Читаем Советский Союз. Последние годы жизни. Конец советской империи полностью

Горбачев не был ни деспотом, ни диктатором, но в отношениях с людьми он был и очень доступен, но также и крайне авторитарен, и это не позволило ему стать сильным демократическим лидером. Разного рода совещания и заседания Горбачев вел не слишком демократично. Руководить работой Съезда народных депутатов СССР или Верховного Совета СССР ему было очень трудно. Анатолий Лукьянов вел наши заседания гораздо более умело и спокойно. Но и на заседаниях ЦК КПСС Горбачев с трудом сдерживался, когда слышал возражения или критику. А часто и терял контроль над собой. Именно Горбачеву принадлежат такие фразы: «С оппозицией диалог невозможен» и «О плюрализме двух мнений быть не может». В Горбачеве странным образом сочетались сильная внутренняя неуверенность и чрезмерная внешняя самоуверенность. Он предпочитал говорить, а не делать. Очень многие дела и очень важные решения он постоянно откладывал. Один из внимательных исследователей личности Горбачева, психолог А. Белкин, писал: «В отношениях с окружающими Горбачев допускает самые поразительные и необъяснимые просчеты. И это также зависит от свойств личности. Кто же не понимает, что нужно дорожить сильными, яркими, самостоятельно мыслящими друзьями? Что именно в них следует искать опору! Но логика преувеличенного ревнивого Я направлена на то, чтобы всеми правдами и неправдами ослаблять свое окружение. Человеку тяжело, когда с ним спорят, возражают ему, подрывая тем самым его фантазии на темы собственного «всезнания» и «всемогущества». Он не способен делить с кем угодно другим успехи и заслуги. И этот иррациональный внутренний голос перекрывает все, что подсказывают и политические, и элементарные житейские расчеты. Как по-иному объяснить, что судьба страны оказалась вверена такому человеку, как Валентин Павлов? А Янаев? А покойный Пуго? Секрет, видимо, в том, что особо высоких требований к индивидуальности и к интеллекту приближенных Горбачев и не предъявлял. Светило не нуждается в дополнительной подсветке, исходящей из других источников. Ему вполне хватает самого себя. Предназначение же окружающих – отражать его всепроникающие лучи» [125].
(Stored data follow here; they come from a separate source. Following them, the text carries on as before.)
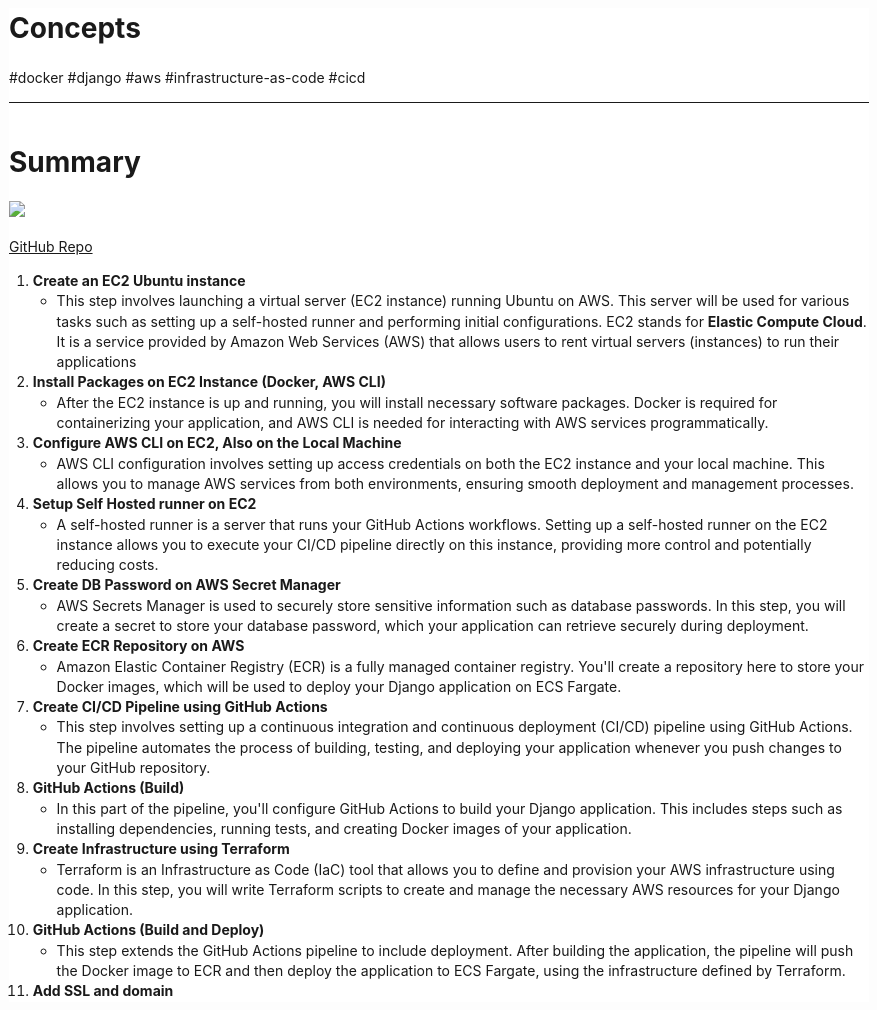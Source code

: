 # Concepts

#docker #django #aws #infrastructure-as-code #cicd 

---
# Summary

![](https://www.youtube.com/watch?v=o22qYKDCGbU)

[GitHub Repo](https://github.com/ik1g19/django-aws-ecs-terraform)

1. **Create an EC2 Ubuntu instance**
    - This step involves launching a virtual server (EC2 instance) running Ubuntu on AWS. This server will be used for various tasks such as setting up a self-hosted runner and performing initial configurations. EC2 stands for **Elastic Compute Cloud**. It is a service provided by Amazon Web Services (AWS) that allows users to rent virtual servers (instances) to run their applications
2. **Install Packages on EC2 Instance (Docker, AWS CLI)**
    - After the EC2 instance is up and running, you will install necessary software packages. Docker is required for containerizing your application, and AWS CLI is needed for interacting with AWS services programmatically.
3. **Configure AWS CLI on EC2, Also on the Local Machine**
    - AWS CLI configuration involves setting up access credentials on both the EC2 instance and your local machine. This allows you to manage AWS services from both environments, ensuring smooth deployment and management processes.
4. **Setup Self Hosted runner on EC2**
    - A self-hosted runner is a server that runs your GitHub Actions workflows. Setting up a self-hosted runner on the EC2 instance allows you to execute your CI/CD pipeline directly on this instance, providing more control and potentially reducing costs.
5. **Create DB Password on AWS Secret Manager**
    - AWS Secrets Manager is used to securely store sensitive information such as database passwords. In this step, you will create a secret to store your database password, which your application can retrieve securely during deployment.
6. **Create ECR Repository on AWS**
    - Amazon Elastic Container Registry (ECR) is a fully managed container registry. You'll create a repository here to store your Docker images, which will be used to deploy your Django application on ECS Fargate.
7. **Create CI/CD Pipeline using GitHub Actions**
    - This step involves setting up a continuous integration and continuous deployment (CI/CD) pipeline using GitHub Actions. The pipeline automates the process of building, testing, and deploying your application whenever you push changes to your GitHub repository.
8. **GitHub Actions (Build)**
    - In this part of the pipeline, you'll configure GitHub Actions to build your Django application. This includes steps such as installing dependencies, running tests, and creating Docker images of your application.
9. **Create Infrastructure using Terraform**
    - Terraform is an Infrastructure as Code (IaC) tool that allows you to define and provision your AWS infrastructure using code. In this step, you will write Terraform scripts to create and manage the necessary AWS resources for your Django application.
10. **GitHub Actions (Build and Deploy)**
    - This step extends the GitHub Actions pipeline to include deployment. After building the application, the pipeline will push the Docker image to ECR and then deploy the application to ECS Fargate, using the infrastructure defined by Terraform.
11. **Add SSL and domain**
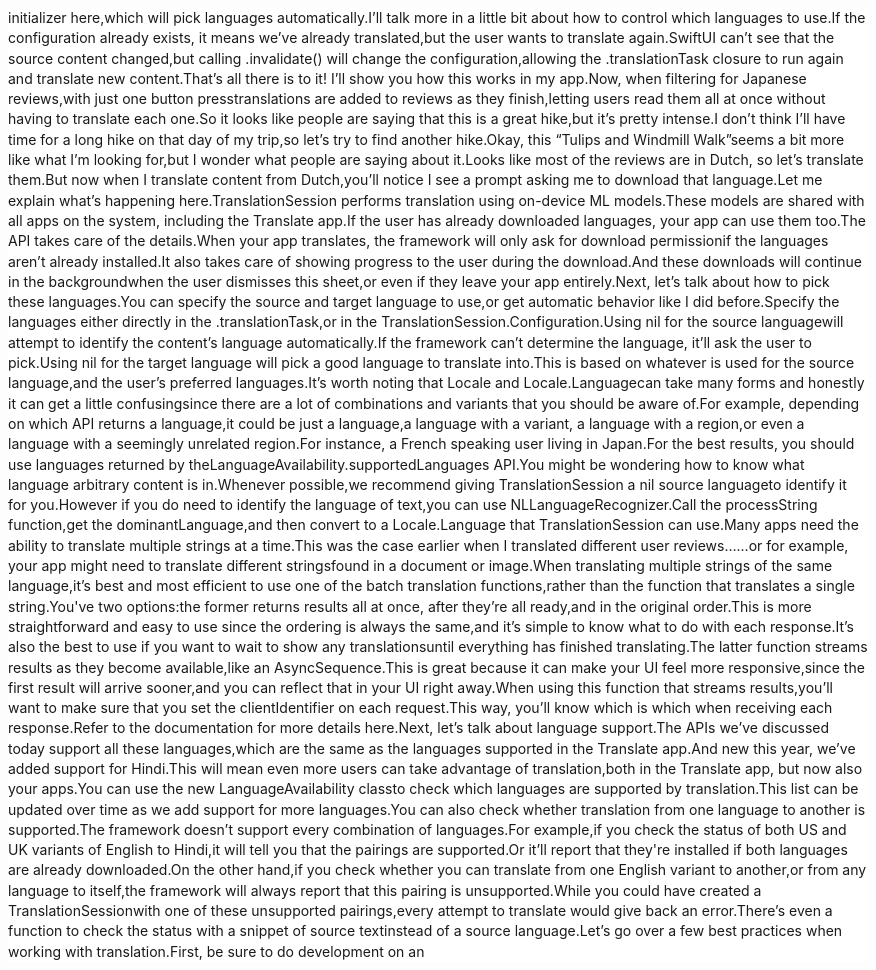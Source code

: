 initializer here,which will pick languages automatically.I’ll talk more in a little bit about how to control which languages to use.If the configuration already exists, it means we’ve already translated,but the user wants to translate again.SwiftUI can’t see that the source content changed,but calling .invalidate() will change the configuration,allowing the .translationTask closure to run again and translate new content.That’s all there is to it! I’ll show you how this works in my app.Now, when filtering for Japanese reviews,with just one button presstranslations are added to reviews as they finish,letting users read them all at once without having to translate each one.So it looks like people are saying that this is a great hike,but it’s pretty intense.I don’t think I’ll have time for a long hike on that day of my trip,so let’s try to find another hike.Okay, this “Tulips and Windmill Walk”seems a bit more like what I’m looking for,but I wonder what people are saying about it.Looks like most of the reviews are in Dutch, so let’s translate them.But now when I translate content from Dutch,you’ll notice I see a prompt asking me to download that language.Let me explain what’s happening here.TranslationSession performs translation using on-device ML models.These models are shared with all apps on the system, including the Translate app.If the user has already downloaded languages, your app can use them too.The API takes care of the details.When your app translates, the framework will only ask for download permissionif the languages aren’t already installed.It also takes care of showing progress to the user during the download.And these downloads will continue in the backgroundwhen the user dismisses this sheet,or even if they leave your app entirely.Next, let’s talk about how to pick these languages.You can specify the source and target language to use,or get automatic behavior like I did before.Specify the languages either directly in the .translationTask,or in the TranslationSession.Configuration.Using nil for the source languagewill attempt to identify the content’s language automatically.If the framework can’t determine the language, it’ll ask the user to pick.Using nil for the target language will pick a good language to translate into.This is based on whatever is used for the source language,and the user’s preferred languages.It’s worth noting that Locale and Locale.Languagecan take many forms and honestly it can get a little confusingsince there are a lot of combinations and variants that you should be aware of.For example, depending on which API returns a language,it could be just a language,a language with a variant, a language with a region,or even a language with a seemingly unrelated region.For instance, a French speaking user living in Japan.For the best results, you should use languages returned by theLanguageAvailability.supportedLanguages API.You might be wondering how to know what language arbitrary content is in.Whenever possible,we recommend giving TranslationSession a nil source languageto identify it for you.However if you do need to identify the language of text,you can use NLLanguageRecognizer.Call the processString function,get the dominantLanguage,and then convert to a Locale.Language that TranslationSession can use.Many apps need the ability to translate multiple strings at a time.This was the case earlier when I translated different user reviews…...or for example, your app might need to translate different stringsfound in a document or image.When translating multiple strings of the same language,it’s best and most efficient to use one of the batch translation functions,rather than the function that translates a single string.You've two options:the former returns results all at once, after they’re all ready,and in the original order.This is more straightforward and easy to use since the ordering is always the same,and it’s simple to know what to do with each response.It’s also the best to use if you want to wait to show any translationsuntil everything has finished translating.The latter function streams results as they become available,like an AsyncSequence.This is great because it can make your UI feel more responsive,since the first result will arrive sooner,and you can reflect that in your UI right away.When using this function that streams results,you’ll want to make sure that you set the clientIdentifier on each request.This way, you’ll know which is which when receiving each response.Refer to the documentation for more details here.Next, let’s talk about language support.The APIs we’ve discussed today support all these languages,which are the same as the languages supported in the Translate app.And new this year, we’ve added support for Hindi.This will mean even more users can take advantage of translation,both in the Translate app, but now also your apps.You can use the new LanguageAvailability classto check which languages are supported by translation.This list can be updated over time as we add support for more languages.You can also check whether translation from one language to another is supported.The framework doesn’t support every combination of languages.For example,if you check the status of both US and UK variants of English to Hindi,it will tell you that the pairings are supported.Or it’ll report that they're installed if both languages are already downloaded.On the other hand,if you check whether you can translate from one English variant to another,or from any language to itself,the framework will always report that this pairing is unsupported.While you could have created a TranslationSessionwith one of these unsupported pairings,every attempt to translate would give back an error.There’s even a function to check the status with a snippet of source textinstead of a source language.Let’s go over a few best practices when working with translation.First, be sure to do development on an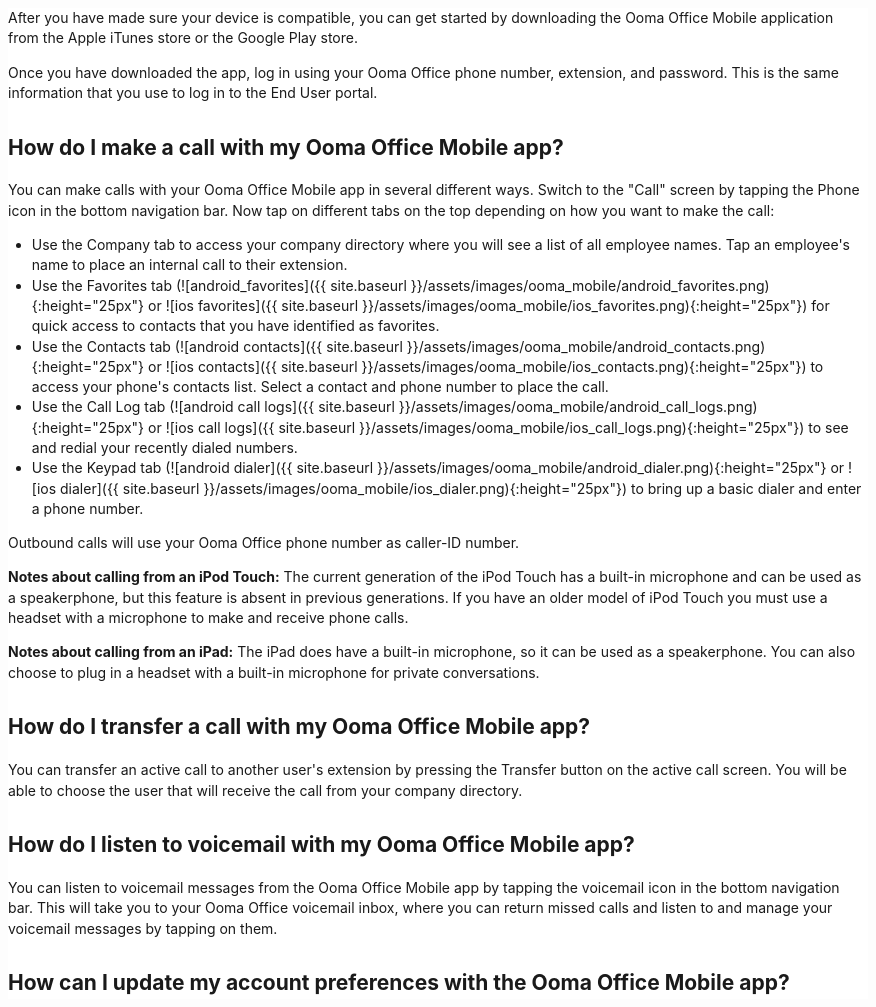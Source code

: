 After you have made sure your device is compatible, you can get started by downloading the Ooma Office Mobile application from the Apple iTunes store or the Google Play store.

Once you have downloaded the app, log in using your Ooma Office phone number, extension, and password. This is the same information that you use to log in to the End User portal.

## How do I make a call with my Ooma Office Mobile app?

You can make calls with your Ooma Office Mobile app in several different ways. Switch to the "Call" screen by tapping the Phone icon in the bottom navigation bar. Now tap on different tabs on the top depending on how you want to make the call:

* Use the Company tab to access your company directory where you will see a list of all employee names. Tap an employee's name to place an internal call to their extension.
* Use the Favorites tab (![android_favorites]({{ site.baseurl }}/assets/images/ooma_mobile/android_favorites.png){:height="25px"} or ![ios favorites]({{ site.baseurl }}/assets/images/ooma_mobile/ios_favorites.png){:height="25px"}) for quick access to contacts that you have identified as favorites.
* Use the Contacts tab (![android contacts]({{ site.baseurl }}/assets/images/ooma_mobile/android_contacts.png){:height="25px"} or ![ios contacts]({{ site.baseurl }}/assets/images/ooma_mobile/ios_contacts.png){:height="25px"}) to access your phone's contacts list. Select a contact and phone number to place the call.
* Use the Call Log tab (![android call logs]({{ site.baseurl }}/assets/images/ooma_mobile/android_call_logs.png){:height="25px"} or ![ios call logs]({{ site.baseurl }}/assets/images/ooma_mobile/ios_call_logs.png){:height="25px"}) to see and redial your recently dialed numbers.
* Use the Keypad tab (![android dialer]({{ site.baseurl }}/assets/images/ooma_mobile/android_dialer.png){:height="25px"} or ![ios dialer]({{ site.baseurl }}/assets/images/ooma_mobile/ios_dialer.png){:height="25px"}) to bring up a basic dialer and enter a phone number.

Outbound calls will use your Ooma Office phone number as caller-ID number.

**Notes about calling from an iPod Touch:** The current generation of the iPod Touch has a built-in microphone and can be used as a speakerphone, but this feature is absent in previous generations. If you have an older model of iPod Touch you must use a headset with a microphone to make and receive phone calls.

**Notes about calling from an iPad:** The iPad does have a built-in microphone, so it can be used as a speakerphone. You can also choose to plug in a headset with a built-in microphone for private conversations.

## How do I transfer a call with my Ooma Office Mobile app?

You can transfer an active call to another user's extension by pressing the Transfer button on the active call screen. You will be able to choose the user that will receive the call from your company directory.

## How do I listen to voicemail with my Ooma Office Mobile app?

You can listen to voicemail messages from the Ooma Office Mobile app by tapping the voicemail icon in the bottom navigation bar. This will take you to your Ooma Office voicemail inbox, where you can return missed calls and listen to and manage your voicemail messages by tapping on them.

## How can I update my account preferences with the Ooma Office Mobile app?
При невероятной занятости, огромном количестве дел и проблем, бесчисленных совещаниях и заседаниях Михаил Горбачев удивлял меня какой-то странной формой бездеятельности и огромными потерями времени. Он мог потратить очень много времени на обсуждение какого-то вопроса, но в конечном счете так и не принять решения. Михаил Горбачев и сам признавал в своих мемуарах, что первые два года его пребывания на посту генсека были во многих отношениях потеряны для перестройки. Это было время разговоров, замыслов, но не время реформ. Были предприняты огромные усилия, чтобы сдвинуть страну и общество, но не в том направлении, в каком это было действительно необходимо. Энергичные реформы в экономике и в политике начали проводиться лишь в 1987 – 1988 гг., но они проводились слишком поспешно и потому оказались малоэффективными, а на многих направлениях даже разрушительными. Горбачев работал в эти годы с предельным напряжением, он брался за все, но ничего не смог довести до конца. Уже во второй половине 1989 г., после Первого съезда народных депутатов СССР, активность Горбачева принимала все в большей мере не наступательный, а оборонительный характер. Однако и эта активная оборона сменилась через несколько месяцев отступлением. Горбачев отступал и перед консерваторами, и перед радикалами, и перед давлением Запада. Консерваторам он позволил создать свою Российскую компартию, радикалам он позволил занять решающие позиции в органах власти в РСФСР. Западу он уступил почти без всякой компенсации все прежние позиции СССР в Восточной Европе и в Германии. «Он складывал уступки одну за другой у наших ног», – писал позднее в своих воспоминаниях один из крупнейших американских дипломатов. Но то же самое могли бы написать как Б. Ельцин, так и И. Полозков из Российской компартии.